Here, I will focus on rollovers that come from qualified plans such as 401(k), pension and profit sharing plans. The rollover will be to a traditional IRA or Roth IRA. Confining the explanation to a common rollover scenario keeps it simple by eliminating a discussion of the many other rollover situations.
You have worked hard, built up a big 401(k) and are ready to retire. Your plan is to roll your 401(k) into an IRA. What are the rules? What are your choices? What are the cautions?
The transfer of assets from https://s3.us-east-1.wasabisys.com/are-gold-iras-good/are-gold-and-silver-iras-a-good-idea.html your 401(k) to an IRA must be completed within 60 days. Failure to do so within this time frame would treat your intended rollover as a distribution. This would subject it to taxation and, if you are under age 59 1/2, a 10% premature distribution penalty.
If you are unfortunate enough to have your plan assets invested in an institution in bankruptcy, the IRS will cut you some slack. While your money is frozen, the 60 day clock isn’t running. While this may not come into play very often, it’s reassuring to know.
The cleanest way to do the rollover is to do a trustee-to-trustee transfer. If you receive the qualified plan proceeds personally, 20% withholding is required.

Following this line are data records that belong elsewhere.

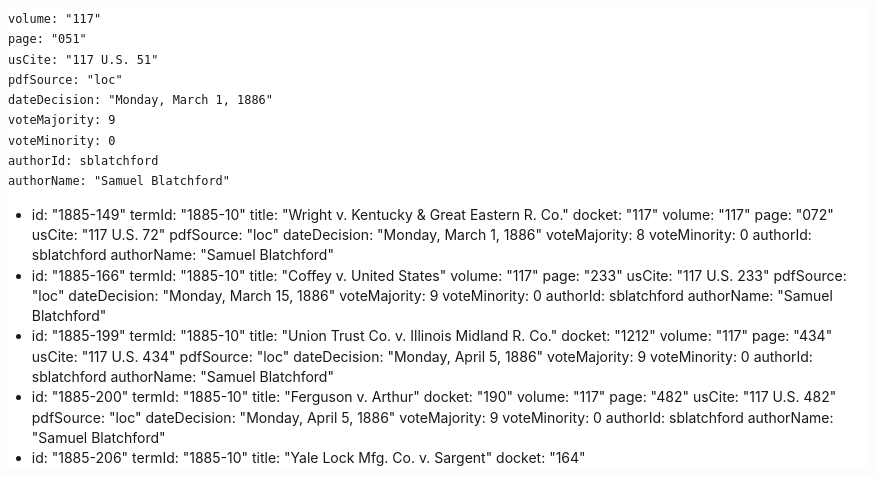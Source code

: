     volume: "117"
    page: "051"
    usCite: "117 U.S. 51"
    pdfSource: "loc"
    dateDecision: "Monday, March 1, 1886"
    voteMajority: 9
    voteMinority: 0
    authorId: sblatchford
    authorName: "Samuel Blatchford"
  - id: "1885-149"
    termId: "1885-10"
    title: "Wright v. Kentucky &amp; Great Eastern R. Co."
    docket: "117"
    volume: "117"
    page: "072"
    usCite: "117 U.S. 72"
    pdfSource: "loc"
    dateDecision: "Monday, March 1, 1886"
    voteMajority: 8
    voteMinority: 0
    authorId: sblatchford
    authorName: "Samuel Blatchford"
  - id: "1885-166"
    termId: "1885-10"
    title: "Coffey v. United States"
    volume: "117"
    page: "233"
    usCite: "117 U.S. 233"
    pdfSource: "loc"
    dateDecision: "Monday, March 15, 1886"
    voteMajority: 9
    voteMinority: 0
    authorId: sblatchford
    authorName: "Samuel Blatchford"
  - id: "1885-199"
    termId: "1885-10"
    title: "Union Trust Co. v. Illinois Midland R. Co."
    docket: "1212"
    volume: "117"
    page: "434"
    usCite: "117 U.S. 434"
    pdfSource: "loc"
    dateDecision: "Monday, April 5, 1886"
    voteMajority: 9
    voteMinority: 0
    authorId: sblatchford
    authorName: "Samuel Blatchford"
  - id: "1885-200"
    termId: "1885-10"
    title: "Ferguson v. Arthur"
    docket: "190"
    volume: "117"
    page: "482"
    usCite: "117 U.S. 482"
    pdfSource: "loc"
    dateDecision: "Monday, April 5, 1886"
    voteMajority: 9
    voteMinority: 0
    authorId: sblatchford
    authorName: "Samuel Blatchford"
  - id: "1885-206"
    termId: "1885-10"
    title: "Yale Lock Mfg. Co. v. Sargent"
    docket: "164"
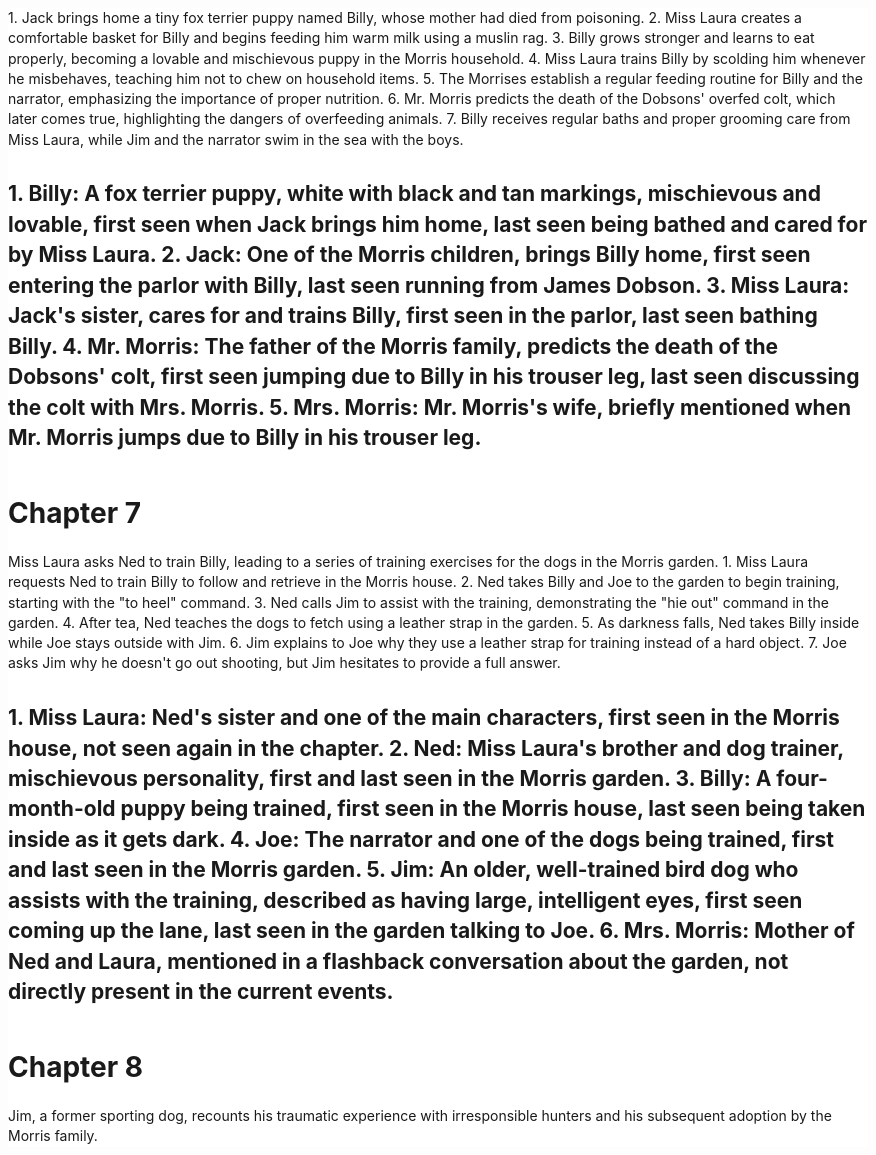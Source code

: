 <events>
1. Jack brings home a tiny fox terrier puppy named Billy, whose mother had died from poisoning.
2. Miss Laura creates a comfortable basket for Billy and begins feeding him warm milk using a muslin rag.
3. Billy grows stronger and learns to eat properly, becoming a lovable and mischievous puppy in the Morris household.
4. Miss Laura trains Billy by scolding him whenever he misbehaves, teaching him not to chew on household items.
5. The Morrises establish a regular feeding routine for Billy and the narrator, emphasizing the importance of proper nutrition.
6. Mr. Morris predicts the death of the Dobsons' overfed colt, which later comes true, highlighting the dangers of overfeeding animals.
7. Billy receives regular baths and proper grooming care from Miss Laura, while Jim and the narrator swim in the sea with the boys.
</events>

<characters>1. Billy: A fox terrier puppy, white with black and tan markings, mischievous and lovable, first seen when Jack brings him home, last seen being bathed and cared for by Miss Laura.
2. Jack: One of the Morris children, brings Billy home, first seen entering the parlor with Billy, last seen running from James Dobson.
3. Miss Laura: Jack's sister, cares for and trains Billy, first seen in the parlor, last seen bathing Billy.
4. Mr. Morris: The father of the Morris family, predicts the death of the Dobsons' colt, first seen jumping due to Billy in his trouser leg, last seen discussing the colt with Mrs. Morris.
5. Mrs. Morris: Mr. Morris's wife, briefly mentioned when Mr. Morris jumps due to Billy in his trouser leg.</characters>
----------------
# Chapter 7
<synopsis>
Miss Laura asks Ned to train Billy, leading to a series of training exercises for the dogs in the Morris garden.
</synopsis>

<events>
1. Miss Laura requests Ned to train Billy to follow and retrieve in the Morris house.
2. Ned takes Billy and Joe to the garden to begin training, starting with the "to heel" command.
3. Ned calls Jim to assist with the training, demonstrating the "hie out" command in the garden.
4. After tea, Ned teaches the dogs to fetch using a leather strap in the garden.
5. As darkness falls, Ned takes Billy inside while Joe stays outside with Jim.
6. Jim explains to Joe why they use a leather strap for training instead of a hard object.
7. Joe asks Jim why he doesn't go out shooting, but Jim hesitates to provide a full answer.
</events>

<characters>1. Miss Laura: Ned's sister and one of the main characters, first seen in the Morris house, not seen again in the chapter.
2. Ned: Miss Laura's brother and dog trainer, mischievous personality, first and last seen in the Morris garden.
3. Billy: A four-month-old puppy being trained, first seen in the Morris house, last seen being taken inside as it gets dark.
4. Joe: The narrator and one of the dogs being trained, first and last seen in the Morris garden.
5. Jim: An older, well-trained bird dog who assists with the training, described as having large, intelligent eyes, first seen coming up the lane, last seen in the garden talking to Joe.
6. Mrs. Morris: Mother of Ned and Laura, mentioned in a flashback conversation about the garden, not directly present in the current events.</characters>
----------------
# Chapter 8
<synopsis>
Jim, a former sporting dog, recounts his traumatic experience with irresponsible hunters and his subsequent adoption by the Morris family.
</synopsis>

Until 2008, you only have two IRA choices to accept your qualified plan rollover: A traditional IRA or a SEP IRA. You can’t roll it over to a Roth IRA.
The Pension Protection Act of 2006 provides that rollovers from qualified plans can be rolled over to a Roth IRA starting after 2007. Until then, there is a work-around. You will need to roll your plan assets over to either a traditional IRA or SEP IRA and then roll that into a Roth IRA. In any case, remember that when the assets are rolled into a Roth IRA, they are taxable.